- _What needs to be done_
Word for word, transcribe the data below from the line with "1018865.00 | 193 |" to the line with "129387010.35 | 10642762 |", keeping both of those lines.

(Records to process Opens)

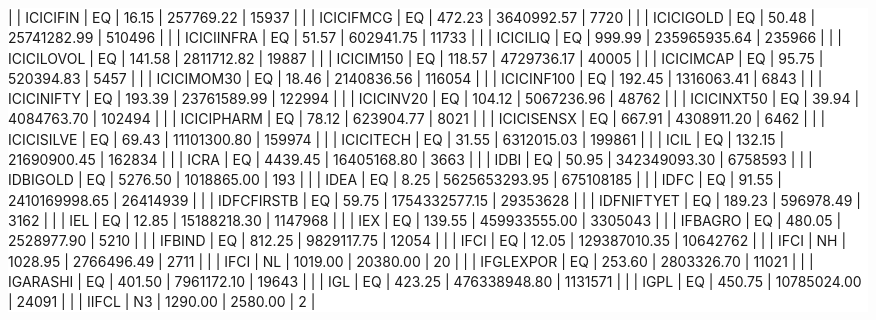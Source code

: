 |  | ICICIFIN | EQ | 16.15 | 257769.22 | 15937 |
|  | ICICIFMCG | EQ | 472.23 | 3640992.57 | 7720 |
|  | ICICIGOLD | EQ | 50.48 | 25741282.99 | 510496 |
|  | ICICIINFRA | EQ | 51.57 | 602941.75 | 11733 |
|  | ICICILIQ | EQ | 999.99 | 235965935.64 | 235966 |
|  | ICICILOVOL | EQ | 141.58 | 2811712.82 | 19887 |
|  | ICICIM150 | EQ | 118.57 | 4729736.17 | 40005 |
|  | ICICIMCAP | EQ | 95.75 | 520394.83 | 5457 |
|  | ICICIMOM30 | EQ | 18.46 | 2140836.56 | 116054 |
|  | ICICINF100 | EQ | 192.45 | 1316063.41 | 6843 |
|  | ICICINIFTY | EQ | 193.39 | 23761589.99 | 122994 |
|  | ICICINV20 | EQ | 104.12 | 5067236.96 | 48762 |
|  | ICICINXT50 | EQ | 39.94 | 4084763.70 | 102494 |
|  | ICICIPHARM | EQ | 78.12 | 623904.77 | 8021 |
|  | ICICISENSX | EQ | 667.91 | 4308911.20 | 6462 |
|  | ICICISILVE | EQ | 69.43 | 11101300.80 | 159974 |
|  | ICICITECH | EQ | 31.55 | 6312015.03 | 199861 |
|  | ICIL | EQ | 132.15 | 21690900.45 | 162834 |
|  | ICRA | EQ | 4439.45 | 16405168.80 | 3663 |
|  | IDBI | EQ | 50.95 | 342349093.30 | 6758593 |
|  | IDBIGOLD | EQ | 5276.50 | 1018865.00 | 193 |
|  | IDEA | EQ | 8.25 | 5625653293.95 | 675108185 |
|  | IDFC | EQ | 91.55 | 2410169998.65 | 26414939 |
|  | IDFCFIRSTB | EQ | 59.75 | 1754332577.15 | 29353628 |
|  | IDFNIFTYET | EQ | 189.23 | 596978.49 | 3162 |
|  | IEL | EQ | 12.85 | 15188218.30 | 1147968 |
|  | IEX | EQ | 139.55 | 459933555.00 | 3305043 |
|  | IFBAGRO | EQ | 480.05 | 2528977.90 | 5210 |
|  | IFBIND | EQ | 812.25 | 9829117.75 | 12054 |
|  | IFCI | EQ | 12.05 | 129387010.35 | 10642762 |
|  | IFCI | NH | 1028.95 | 2766496.49 | 2711 |
|  | IFCI | NL | 1019.00 | 20380.00 | 20 |
|  | IFGLEXPOR | EQ | 253.60 | 2803326.70 | 11021 |
|  | IGARASHI | EQ | 401.50 | 7961172.10 | 19643 |
|  | IGL | EQ | 423.25 | 476338948.80 | 1131571 |
|  | IGPL | EQ | 450.75 | 10785024.00 | 24091 |
|  | IIFCL | N3 | 1290.00 | 2580.00 | 2 |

(Records to process Closes)

- _Output for this exercise_
|  | IDBIGOLD | EQ | 5276.50 | 1018865.00 | 193 |
|  | IDEA | EQ | 8.25 | 5625653293.95 | 675108185 |
|  | IDFC | EQ | 91.55 | 2410169998.65 | 26414939 |
|  | IDFCFIRSTB | EQ | 59.75 | 1754332577.15 | 29353628 |
|  | IDFNIFTYET | EQ | 189.23 | 596978.49 | 3162 |
|  | IEL | EQ | 12.85 | 15188218.30 | 1147968 |
|  | IEX | EQ | 139.55 | 459933555.00 | 3305043 |
|  | IFBAGRO | EQ | 480.05 | 2528977.90 | 5210 |
|  | IFBIND | EQ | 812.25 | 9829117.75 | 12054 |
|  | IFCI | EQ | 12.05 | 129387010.35 | 10642762 |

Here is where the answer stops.